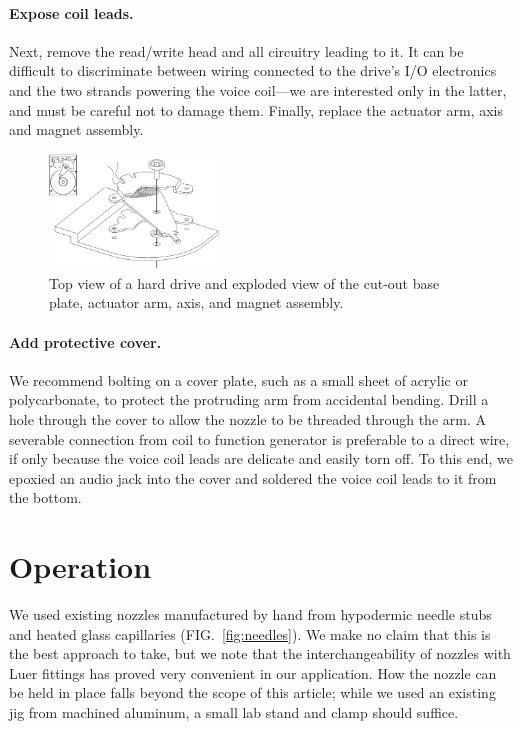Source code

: \documentclass[aip,rsi,reprint,graphicx]{revtex4-1} %
\begin{document}
\paragraph{Expose coil leads.} Next, remove the read/write head and all
circuitry leading to it. It can be difficult to discriminate between wiring
connected to the drive's I/O electronics and the two strands powering the voice
coil---we are interested only in the latter, and must be careful not to damage
them. Finally, replace the actuator arm, axis and magnet assembly.
\begin{figure}
\centering
\includegraphics[width=0.4\textwidth]{hdg_images/dropletgenerator_exploded.pdf}
\caption{Top view of a hard drive and exploded view of the cut-out base
plate, actuator arm, axis, and magnet assembly. \label{fig:designschematic}}
\end{figure}
\paragraph{Add protective cover.} We recommend bolting on a cover plate, such
as a small sheet of acrylic or polycarbonate, to protect the protruding arm from
accidental bending. Drill a hole through the cover to allow the nozzle to be
threaded through the arm. A severable
connection from coil to function generator is preferable to a direct wire, if
only because the voice coil leads are delicate and easily torn off. To this end, we epoxied
an audio jack into the cover and soldered the voice coil leads to it from the
bottom. 

\section{Operation}
We used existing nozzles manufactured by hand from hypodermic needle stubs and
heated glass capillaries (FIG.~\ref{fig:needles}). We make no claim that this is
the best approach to take, but we note that the interchangeability of nozzles
with Luer fittings has proved very convenient in our application. How the nozzle
can be held in place falls beyond the scope of this article; while we used an
existing jig from machined aluminum, a small lab stand and clamp should
suffice.
\end{document}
==============================
Your instructions: When you reproduce the entries above, keep every word exact and leave the images out.

Expected answer:
Source code

: \documentclass[aip,rsi,reprint,graphicx]{revtex4-1} %
\begin{document}
\paragraph{Expose coil leads.} Next, remove the read/write head and all
circuitry leading to it. It can be difficult to discriminate between wiring
connected to the drive's I/O electronics and the two strands powering the voice
coil---we are interested only in the latter, and must be careful not to damage
them. Finally, replace the actuator arm, axis and magnet assembly.
\begin{figure}
\centering
\includegraphics[width=0.4\textwidth]{hdg_images/dropletgenerator_exploded.pdf}
\caption{Top view of a hard drive and exploded view of the cut-out base
plate, actuator arm, axis, and magnet assembly. \label{fig:designschematic}}
\end{figure}
\paragraph{Add protective cover.} We recommend bolting on a cover plate, such
as a small sheet of acrylic or polycarbonate, to protect the protruding arm from
accidental bending. Drill a hole through the cover to allow the nozzle to be
threaded through the arm. A severable
connection from coil to function generator is preferable to a direct wire, if
only because the voice coil leads are delicate and easily torn off. To this end, we epoxied
an audio jack into the cover and soldered the voice coil leads to it from the
bottom. 

\section{Operation}
We used existing nozzles manufactured by hand from hypodermic needle stubs and
heated glass capillaries (FIG.~\ref{fig:needles}). We make no claim that this is
the best approach to take, but we note that the interchangeability of nozzles
with Luer fittings has proved very convenient in our application. How the nozzle
can be held in place falls beyond the scope of this article; while we used an
existing jig from machined aluminum, a small lab stand and clamp should
suffice.
\end{document}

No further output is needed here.